[Records drawn from a dataset]
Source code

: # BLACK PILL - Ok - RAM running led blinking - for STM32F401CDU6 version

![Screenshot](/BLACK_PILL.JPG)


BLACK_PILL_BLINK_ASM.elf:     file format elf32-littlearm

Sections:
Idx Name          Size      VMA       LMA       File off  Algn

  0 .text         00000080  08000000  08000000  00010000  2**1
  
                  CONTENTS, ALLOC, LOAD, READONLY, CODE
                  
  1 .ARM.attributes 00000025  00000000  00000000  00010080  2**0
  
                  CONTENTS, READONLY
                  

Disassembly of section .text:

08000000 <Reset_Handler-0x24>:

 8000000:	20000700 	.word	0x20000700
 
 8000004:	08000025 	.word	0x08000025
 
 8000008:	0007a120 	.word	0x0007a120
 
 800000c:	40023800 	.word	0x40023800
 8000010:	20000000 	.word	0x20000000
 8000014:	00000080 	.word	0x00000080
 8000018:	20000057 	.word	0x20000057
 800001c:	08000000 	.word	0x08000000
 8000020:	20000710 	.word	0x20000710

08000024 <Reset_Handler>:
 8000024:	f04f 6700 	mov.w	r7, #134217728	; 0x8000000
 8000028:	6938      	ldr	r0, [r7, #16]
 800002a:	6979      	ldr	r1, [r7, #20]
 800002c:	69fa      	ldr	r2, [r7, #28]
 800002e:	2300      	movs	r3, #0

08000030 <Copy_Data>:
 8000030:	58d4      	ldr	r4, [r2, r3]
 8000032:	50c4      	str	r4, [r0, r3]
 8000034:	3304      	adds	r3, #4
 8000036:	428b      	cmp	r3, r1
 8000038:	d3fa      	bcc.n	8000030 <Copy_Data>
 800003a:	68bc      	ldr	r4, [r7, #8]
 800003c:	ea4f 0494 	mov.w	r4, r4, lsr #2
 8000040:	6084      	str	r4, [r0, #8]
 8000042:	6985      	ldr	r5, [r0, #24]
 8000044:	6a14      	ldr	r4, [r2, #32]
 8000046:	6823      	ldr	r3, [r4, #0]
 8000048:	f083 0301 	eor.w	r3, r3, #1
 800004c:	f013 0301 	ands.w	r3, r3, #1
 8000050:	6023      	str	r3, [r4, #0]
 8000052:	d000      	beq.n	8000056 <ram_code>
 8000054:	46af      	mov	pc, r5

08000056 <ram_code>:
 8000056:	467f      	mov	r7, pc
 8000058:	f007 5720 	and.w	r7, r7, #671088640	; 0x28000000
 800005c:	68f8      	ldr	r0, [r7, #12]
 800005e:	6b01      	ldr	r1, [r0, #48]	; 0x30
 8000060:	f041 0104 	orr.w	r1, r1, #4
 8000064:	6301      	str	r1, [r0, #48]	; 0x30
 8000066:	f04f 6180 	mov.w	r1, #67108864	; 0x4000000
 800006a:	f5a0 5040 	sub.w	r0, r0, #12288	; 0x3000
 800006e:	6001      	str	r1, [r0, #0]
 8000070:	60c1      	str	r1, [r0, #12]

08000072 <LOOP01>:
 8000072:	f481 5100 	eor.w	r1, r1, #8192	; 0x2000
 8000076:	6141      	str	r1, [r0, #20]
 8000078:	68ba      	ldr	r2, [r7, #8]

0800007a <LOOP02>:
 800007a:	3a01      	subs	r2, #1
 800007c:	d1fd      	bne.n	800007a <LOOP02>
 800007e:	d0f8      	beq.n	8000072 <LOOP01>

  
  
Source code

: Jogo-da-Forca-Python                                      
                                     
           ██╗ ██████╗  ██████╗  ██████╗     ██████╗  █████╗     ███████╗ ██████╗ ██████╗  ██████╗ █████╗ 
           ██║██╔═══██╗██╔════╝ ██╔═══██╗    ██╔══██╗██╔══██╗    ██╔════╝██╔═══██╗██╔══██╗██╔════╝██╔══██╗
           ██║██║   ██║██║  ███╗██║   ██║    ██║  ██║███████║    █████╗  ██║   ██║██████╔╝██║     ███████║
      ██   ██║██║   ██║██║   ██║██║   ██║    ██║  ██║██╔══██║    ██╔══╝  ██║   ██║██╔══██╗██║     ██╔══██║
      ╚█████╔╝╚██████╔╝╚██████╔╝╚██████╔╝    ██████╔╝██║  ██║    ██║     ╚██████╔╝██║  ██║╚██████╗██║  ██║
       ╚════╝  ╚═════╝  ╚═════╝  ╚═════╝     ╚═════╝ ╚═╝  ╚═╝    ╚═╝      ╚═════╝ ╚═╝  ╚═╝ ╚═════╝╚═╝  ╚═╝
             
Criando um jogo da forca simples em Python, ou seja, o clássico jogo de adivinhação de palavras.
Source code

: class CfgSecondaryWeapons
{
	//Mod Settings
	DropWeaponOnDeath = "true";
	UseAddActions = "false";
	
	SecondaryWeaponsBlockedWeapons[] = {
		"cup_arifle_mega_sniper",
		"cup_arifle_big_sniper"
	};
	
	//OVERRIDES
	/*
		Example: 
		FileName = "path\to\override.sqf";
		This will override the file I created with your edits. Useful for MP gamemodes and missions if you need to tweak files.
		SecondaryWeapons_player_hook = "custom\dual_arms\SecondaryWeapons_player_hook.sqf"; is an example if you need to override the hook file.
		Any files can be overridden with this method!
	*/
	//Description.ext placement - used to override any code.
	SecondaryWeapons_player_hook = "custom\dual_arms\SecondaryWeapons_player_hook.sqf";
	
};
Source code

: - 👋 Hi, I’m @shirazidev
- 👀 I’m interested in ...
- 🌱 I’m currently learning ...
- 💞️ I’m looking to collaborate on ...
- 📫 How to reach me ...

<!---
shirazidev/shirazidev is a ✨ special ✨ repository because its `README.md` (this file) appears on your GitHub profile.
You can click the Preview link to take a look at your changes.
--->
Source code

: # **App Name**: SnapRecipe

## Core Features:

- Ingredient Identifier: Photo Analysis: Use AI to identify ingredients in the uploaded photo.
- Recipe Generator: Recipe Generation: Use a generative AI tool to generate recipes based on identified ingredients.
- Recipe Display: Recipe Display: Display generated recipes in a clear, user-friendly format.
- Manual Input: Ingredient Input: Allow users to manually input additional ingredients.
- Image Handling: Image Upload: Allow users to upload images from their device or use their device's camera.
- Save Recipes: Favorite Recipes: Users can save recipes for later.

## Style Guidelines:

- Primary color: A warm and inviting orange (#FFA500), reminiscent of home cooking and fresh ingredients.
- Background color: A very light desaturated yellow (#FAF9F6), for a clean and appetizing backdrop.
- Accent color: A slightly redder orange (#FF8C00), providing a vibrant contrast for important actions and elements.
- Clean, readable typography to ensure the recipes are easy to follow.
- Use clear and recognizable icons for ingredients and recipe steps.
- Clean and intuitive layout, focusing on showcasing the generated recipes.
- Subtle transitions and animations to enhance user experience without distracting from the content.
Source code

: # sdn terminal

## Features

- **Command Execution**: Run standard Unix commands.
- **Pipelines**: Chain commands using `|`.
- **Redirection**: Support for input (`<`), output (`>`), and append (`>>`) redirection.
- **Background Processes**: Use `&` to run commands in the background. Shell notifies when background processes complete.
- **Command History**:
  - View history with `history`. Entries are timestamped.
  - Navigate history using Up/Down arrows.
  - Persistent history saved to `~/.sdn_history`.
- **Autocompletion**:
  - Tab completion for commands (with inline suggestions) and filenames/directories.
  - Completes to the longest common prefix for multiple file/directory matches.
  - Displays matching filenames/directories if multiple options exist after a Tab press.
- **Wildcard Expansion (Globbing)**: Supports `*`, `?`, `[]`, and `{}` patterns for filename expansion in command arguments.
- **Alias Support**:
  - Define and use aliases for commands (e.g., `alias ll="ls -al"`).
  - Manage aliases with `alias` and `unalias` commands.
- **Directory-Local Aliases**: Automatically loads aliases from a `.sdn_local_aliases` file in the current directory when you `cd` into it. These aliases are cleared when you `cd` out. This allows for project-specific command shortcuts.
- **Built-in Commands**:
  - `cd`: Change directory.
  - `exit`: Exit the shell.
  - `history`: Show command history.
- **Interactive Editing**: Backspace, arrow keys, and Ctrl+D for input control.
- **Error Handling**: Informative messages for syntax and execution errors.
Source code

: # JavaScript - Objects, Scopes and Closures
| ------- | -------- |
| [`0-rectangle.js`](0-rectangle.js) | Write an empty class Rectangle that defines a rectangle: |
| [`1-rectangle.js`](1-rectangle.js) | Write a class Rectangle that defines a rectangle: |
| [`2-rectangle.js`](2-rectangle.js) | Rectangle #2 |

* _EXERCISE_
Reproduce the records above exactly, from the first line through the line containing "CONTENTS, ALLOC, LOAD, READONLY, CODE", and output nothing else.

* _ANSWER_
Source code

: # BLACK PILL - Ok - RAM running led blinking - for STM32F401CDU6 version

![Screenshot](/BLACK_PILL.JPG)


BLACK_PILL_BLINK_ASM.elf:     file format elf32-littlearm

Sections:
Idx Name          Size      VMA       LMA       File off  Algn

  0 .text         00000080  08000000  08000000  00010000  2**1
  
                  CONTENTS, ALLOC, LOAD, READONLY, CODE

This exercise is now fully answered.